The second change is on subtitle weighting. The algorithm appears to be reading subtitle text more semantically — keyword stuffing in the subtitle ("budget tracker, expense manager, money planner, finance app") is now actively penalized rather than just ignored. Apps that rewrote their subtitle as a coherent value proposition saw ranking improvements on their target keywords within 2–3 weeks.
What did not change
A surprising amount of ASO orthodoxy still holds:
- Title and subtitle keyword presence is still the strongest individual ranking signal. The bar for inclusion got higher (semantic coherence), but presence still beats absence.
- Review velocity still matters. Two months of accelerating positive reviews is worth more than two years of slowly accumulating ones.
- Localization still wins disproportionately on Asian and Middle Eastern markets — most apps still don't bother, so the apps that do still rank above their organic weight.
- Promotional text is still ignored for ranking. Use it for conversion, not for keywords.
If you've heard anyone claim "title keywords don't matter anymore in 2026," they are either selling you something or measuring poorly.
What ASO teams should actually adjust
One. Rewrite subtitles for coherence, not for keyword count. The 2026 algorithm rewards a subtitle that reads like a sentence a human would write. Pick the two keywords that matter most, work them into language that describes a real benefit, and stop worrying about the third or fourth keyword you used to wedge in.
Two. Treat retention as ASO. If your D1 is below 30% or your D7 is below 12%, no amount of ASO work will move you on competitive keywords. Fixing onboarding, push permissions, and first-session value is now part of the ASO loop, whether or not your job title says so.
Three. Watch the metadata-history of competitors who suddenly outranked you. Their change is usually the playbook. The 2026 algorithm rewards changes faster than 2024 did — typically within 10–14 days instead of 21–28 — so the apps moving up have changed something recent and visible.
Four. Stop refreshing every 6 weeks "because". The new weighting punishes constant churn slightly. Ship a metadata change, give it 21 days to settle into the new rank, and only then iterate. Apps that ship every 2 weeks now consistently rank below comparable apps that ship every 5–6 weeks.

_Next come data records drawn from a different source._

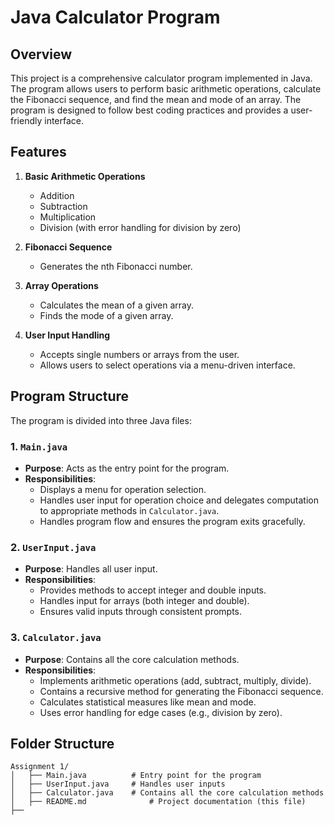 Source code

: # Java Calculator Program

## Overview
This project is a comprehensive calculator program implemented in Java. The program allows users to perform basic arithmetic operations, calculate the Fibonacci sequence, and find the mean and mode of an array. The program is designed to follow best coding practices and provides a user-friendly interface.

## Features
1. **Basic Arithmetic Operations**
   - Addition
   - Subtraction
   - Multiplication
   - Division (with error handling for division by zero)

2. **Fibonacci Sequence**
   - Generates the nth Fibonacci number.

3. **Array Operations**
   - Calculates the mean of a given array.
   - Finds the mode of a given array.

4. **User Input Handling**
   - Accepts single numbers or arrays from the user.
   - Allows users to select operations via a menu-driven interface.

## Program Structure
The program is divided into three Java files:

### 1. `Main.java`
- **Purpose**: Acts as the entry point for the program.
- **Responsibilities**:
  - Displays a menu for operation selection.
  - Handles user input for operation choice and delegates computation to appropriate methods in `Calculator.java`.
  - Handles program flow and ensures the program exits gracefully.

### 2. `UserInput.java`
- **Purpose**: Handles all user input.
- **Responsibilities**:
  - Provides methods to accept integer and double inputs.
  - Handles input for arrays (both integer and double).
  - Ensures valid inputs through consistent prompts.

### 3. `Calculator.java`
- **Purpose**: Contains all the core calculation methods.
- **Responsibilities**:
  - Implements arithmetic operations (add, subtract, multiply, divide).
  - Contains a recursive method for generating the Fibonacci sequence.
  - Calculates statistical measures like mean and mode.
  - Uses error handling for edge cases (e.g., division by zero).

## Folder Structure
```
Assignment 1/
│   ├── Main.java          # Entry point for the program
│   ├── UserInput.java     # Handles user inputs
│   ├── Calculator.java    # Contains all the core calculation methods
│   ├── README.md              # Project documentation (this file)
├──
```
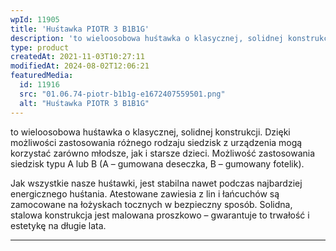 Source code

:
 ```yaml
---
wpId: 11905
title: 'Huśtawka PIOTR 3 B1B1G'
description: 'to wieloosobowa huśtawka o klasycznej, solidnej konstrukcji. Dzięki możliwości zastosowania różnego rodzaju siedzisk z urządzenia mogą korzystać zarówno młodsze, jak i starsze dzieci. Możliwość zastosowania siedzisk typu A lub B (A – gumowana deseczka, B – gumowany fotelik). Jak wszystkie nasze huśtawki, jest stabilna nawet podczas najbardziej energicznego huśtania. Atestowane zawiesia z lin i łańcuchów ...'
type: product
createdAt: 2021-11-03T10:27:11
modifiedAt: 2024-08-02T12:06:21
featuredMedia:
  id: 11916
  src: "01.06.74-piotr-b1b1g-e1672407559501.png"
  alt: "Huśtawka PIOTR 3 B1B1G"
---
```



to wieloosobowa huśtawka o klasycznej, solidnej konstrukcji. Dzięki możliwości zastosowania różnego rodzaju siedzisk z urządzenia mogą korzystać zarówno młodsze, jak i starsze dzieci. Możliwość zastosowania siedzisk typu A lub B (A – gumowana deseczka, B – gumowany fotelik).

Jak wszystkie nasze huśtawki, jest stabilna nawet podczas najbardziej energicznego huśtania. Atestowane zawiesia z lin i łańcuchów są zamocowane na łożyskach tocznych w bezpieczny sposób. Solidna, stalowa konstrukcja jest malowana proszkowo – gwarantuje to trwałość i estetykę na długie lata.

* * * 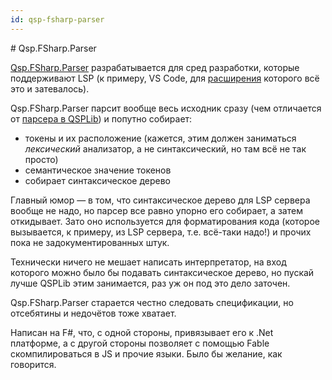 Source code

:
```yaml
---
id: qsp-fsharp-parser
---
```


﻿# Qsp.FSharp.Parser

[Qsp.FSharp.Parser](https://github.com/QSPFoundation/Qsp.FSharp/tree/master/src/Qsp.FSharp.Core) разрабатывается для сред разработки, которые поддерживают LSP (к примеру, VS Code, для [расширения](https://github.com/QSPFoundation/Qsp.FSharp.VsCode) которого всё это и затевалось).

Qsp.FSharp.Parser парсит вообще весь исходник сразу (чем отличается от [парсера в QSPLib](./qsplib-parser.md)) и попутно собирает:

* токены и их расположение (кажется, этим должен заниматься *лексический* анализатор, а не синтаксический, но там всё не так просто)
* семантическое значение токенов
* собирает синтаксическое дерево

Главный юмор — в том, что синтаксическое дерево для LSP сервера вообще не надо, но парсер все равно упорно его собирает, а затем откидывает. Зато оно используется для форматирования кода (которое вызывается, к примеру, из LSP сервера, т.е. всё-таки надо!) и прочих пока не задокументированных штук.

Технически ничего не мешает написать интерпретатор, на вход которого можно было бы подавать синтаксическое дерево, но пускай лучше QSPLib этим занимается, раз уж он под это дело заточен.

Qsp.FSharp.Parser старается честно следовать спецификации, но отсебятины и недочётов тоже хватает.

<!-- todo: привести пример -->

Написан на F#, что, с одной стороны, привязывает его к .Net платформе, а с другой стороны позволяет с помощью Fable скомпилироваться в JS и прочие языки. Было бы желание, как говорится.
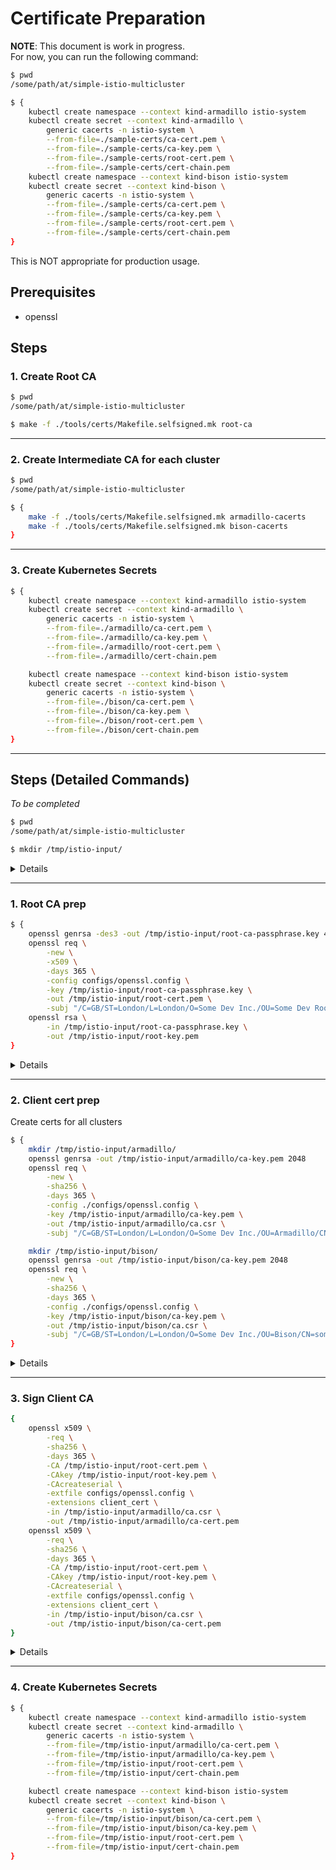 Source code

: # Certificate Preparation

**NOTE**: This document is work in progress.  
For now, you can run the following command:

```bash
$ pwd
/some/path/at/simple-istio-multicluster

$ {
    kubectl create namespace --context kind-armadillo istio-system
    kubectl create secret --context kind-armadillo \
        generic cacerts -n istio-system \
        --from-file=./sample-certs/ca-cert.pem \
        --from-file=./sample-certs/ca-key.pem \
        --from-file=./sample-certs/root-cert.pem \
        --from-file=./sample-certs/cert-chain.pem
    kubectl create namespace --context kind-bison istio-system
    kubectl create secret --context kind-bison \
        generic cacerts -n istio-system \
        --from-file=./sample-certs/ca-cert.pem \
        --from-file=./sample-certs/ca-key.pem \
        --from-file=./sample-certs/root-cert.pem \
        --from-file=./sample-certs/cert-chain.pem
}
```

This is NOT appropriate for production usage.

## Prerequisites

- openssl

## Steps

### 1. Create Root CA

```bash
$ pwd
/some/path/at/simple-istio-multicluster

$ make -f ./tools/certs/Makefile.selfsigned.mk root-ca
```

---

### 2. Create Intermediate CA for each cluster

```bash
$ pwd
/some/path/at/simple-istio-multicluster

$ {
    make -f ./tools/certs/Makefile.selfsigned.mk armadillo-cacerts
    make -f ./tools/certs/Makefile.selfsigned.mk bison-cacerts
}
```

---

### 3. Create Kubernetes Secrets

```bash
$ {
    kubectl create namespace --context kind-armadillo istio-system
    kubectl create secret --context kind-armadillo \
        generic cacerts -n istio-system \
        --from-file=./armadillo/ca-cert.pem \
        --from-file=./armadillo/ca-key.pem \
        --from-file=./armadillo/root-cert.pem \
        --from-file=./armadillo/cert-chain.pem

    kubectl create namespace --context kind-bison istio-system
    kubectl create secret --context kind-bison \
        generic cacerts -n istio-system \
        --from-file=./bison/ca-cert.pem \
        --from-file=./bison/ca-key.pem \
        --from-file=./bison/root-cert.pem \
        --from-file=./bison/cert-chain.pem
}
```

---

## Steps (Detailed Commands)

_To be completed_

```bash
$ pwd
/some/path/at/simple-istio-multicluster

$ mkdir /tmp/istio-input/
```

<details>
<summary>Details</summary>

_To be updated_

</details>

---

### 1. Root CA prep

```bash
$ {
    openssl genrsa -des3 -out /tmp/istio-input/root-ca-passphrase.key 4096
    openssl req \
        -new \
        -x509 \
        -days 365 \
        -config configs/openssl.config \
        -key /tmp/istio-input/root-ca-passphrase.key \
        -out /tmp/istio-input/root-cert.pem \
        -subj "/C=GB/ST=London/L=London/O=Some Dev Inc./OU=Some Dev Root CA/CN=some.dev"
    openssl rsa \
        -in /tmp/istio-input/root-ca-passphrase.key \
        -out /tmp/istio-input/root-key.pem
}
```

<details>
<summary>Details</summary>

_To be updated_

</details>

---

<!--
Likely not needed
### 3. Intermediate CA prep

```bash
$ {
    openssl genrsa -des3 -out /tmp/istio-input/intermediate-ca-passphrase.key 4096
    openssl req \
        -new \
        -sha256 \
        -config configs/openssl.config \
        -key /tmp/istio-input/intermediate-ca-passphrase.key \
        -out /tmp/istio-input/intermediate-ca-passphrase.csr \
        -subj "/C=GB/ST=London/L=London/O=Some Dev Inc./OU=Some Dev Intermediate CA/CN=some-intermediate.dev"

    openssl ca \
        -config configs/openssl.config \
        -extensions v3_intermediate_ca \
        -days 3650 \
        -notext \
        -md sha256 \
        -cert /tmp/istio-input/root-ca/cert.pem \
        -keyfile /tmp/istio-input/root-ca/key.pem \
        -in /tmp/istio-input/intermediate-ca-passphrase.csr \
        -out /tmp/istio-input/intermediate-ca.crt


    openssl req \
        -new \
        -x509 \
        -days 365 \
        -config configs/openssl.config \
        -key /tmp/istio-input/root-ca-passphrase.key \
        -out /tmp/istio-input/intermediate-ca.crt \
    openssl rsa \
        -in /tmp/istio-input/intermediate-ca-passphrase.key \
        -out /tmp/istio-input/intermediate-ca.key
}
```

<details>
<summary>Details</summary>

Verification

```bash
openssl x509 -noout -text -in /tmp/istio-input/intermediate-ca.crt
```

```bash
openssl verify -CAfile certs/ca.cert.pem \
      intermediate/certs/intermediate.cert.pem
```

_To be updated_

</details>

--- -->

### 2. Client cert prep

Create certs for all clusters

```bash
$ {
    mkdir /tmp/istio-input/armadillo/
    openssl genrsa -out /tmp/istio-input/armadillo/ca-key.pem 2048
    openssl req \
        -new \
        -sha256 \
        -days 365 \
        -config ./configs/openssl.config \
        -key /tmp/istio-input/armadillo/ca-key.pem \
        -out /tmp/istio-input/armadillo/ca.csr \
        -subj "/C=GB/ST=London/L=London/O=Some Dev Inc./OU=Armadillo/CN=some-armadillo.dev"

    mkdir /tmp/istio-input/bison/
    openssl genrsa -out /tmp/istio-input/bison/ca-key.pem 2048
    openssl req \
        -new \
        -sha256 \
        -days 365 \
        -config ./configs/openssl.config \
        -key /tmp/istio-input/bison/ca-key.pem \
        -out /tmp/istio-input/bison/ca.csr \
        -subj "/C=GB/ST=London/L=London/O=Some Dev Inc./OU=Bison/CN=some-bison.dev"
}
```

<details>
<summary>Details</summary>

_To be updated_

</details>

---

### 3. Sign Client CA

```bash
{
    openssl x509 \
        -req \
        -sha256 \
        -days 365 \
        -CA /tmp/istio-input/root-cert.pem \
        -CAkey /tmp/istio-input/root-key.pem \
        -CAcreateserial \
        -extfile configs/openssl.config \
        -extensions client_cert \
        -in /tmp/istio-input/armadillo/ca.csr \
        -out /tmp/istio-input/armadillo/ca-cert.pem
    openssl x509 \
        -req \
        -sha256 \
        -days 365 \
        -CA /tmp/istio-input/root-cert.pem \
        -CAkey /tmp/istio-input/root-key.pem \
        -CAcreateserial \
        -extfile configs/openssl.config \
        -extensions client_cert \
        -in /tmp/istio-input/bison/ca.csr \
        -out /tmp/istio-input/bison/ca-cert.pem
}
```

<details>
<summary>Details</summary>

- Armadillo will set up Istio IngressGateway with 32001 NodePort
- Bison will set up Istio IngressGateway with 32002 NodePort

</details>

---

### 4. Create Kubernetes Secrets

```bash
$ {
    kubectl create namespace --context kind-armadillo istio-system
    kubectl create secret --context kind-armadillo \
        generic cacerts -n istio-system \
        --from-file=/tmp/istio-input/armadillo/ca-cert.pem \
        --from-file=/tmp/istio-input/armadillo/ca-key.pem \
        --from-file=/tmp/istio-input/root-cert.pem \
        --from-file=/tmp/istio-input/cert-chain.pem

    kubectl create namespace --context kind-bison istio-system
    kubectl create secret --context kind-bison \
        generic cacerts -n istio-system \
        --from-file=/tmp/istio-input/bison/ca-cert.pem \
        --from-file=/tmp/istio-input/bison/ca-key.pem \
        --from-file=/tmp/istio-input/root-cert.pem \
        --from-file=/tmp/istio-input/cert-chain.pem
}
```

What this means for the rest of 2026
The teams that will gain ground this year are the ones who treat ASO as a layer on top of a healthy product, not a substitute for one. The algorithm is doing what Apple has been signalling for years: rewarding apps that users actually keep and use, and de-ranking apps that win the install but lose the human.
If your retention curves look healthy, the 2026 changes are almost entirely tailwinds. If they don't, no metadata trick will save you — and that, more than any specific algorithmic change, is the real lesson of this year's update.
The 2026 takeaway
Don't panic-rewrite your listings. The fundamentals (title, subtitle, localization, reviews) still hold. What changed is the floor: post-install behavior is now part of how Apple decides who deserves the top of the search result. Build for that, and the ASO will compound; ignore it, and the algorithm will quietly let your rank slip.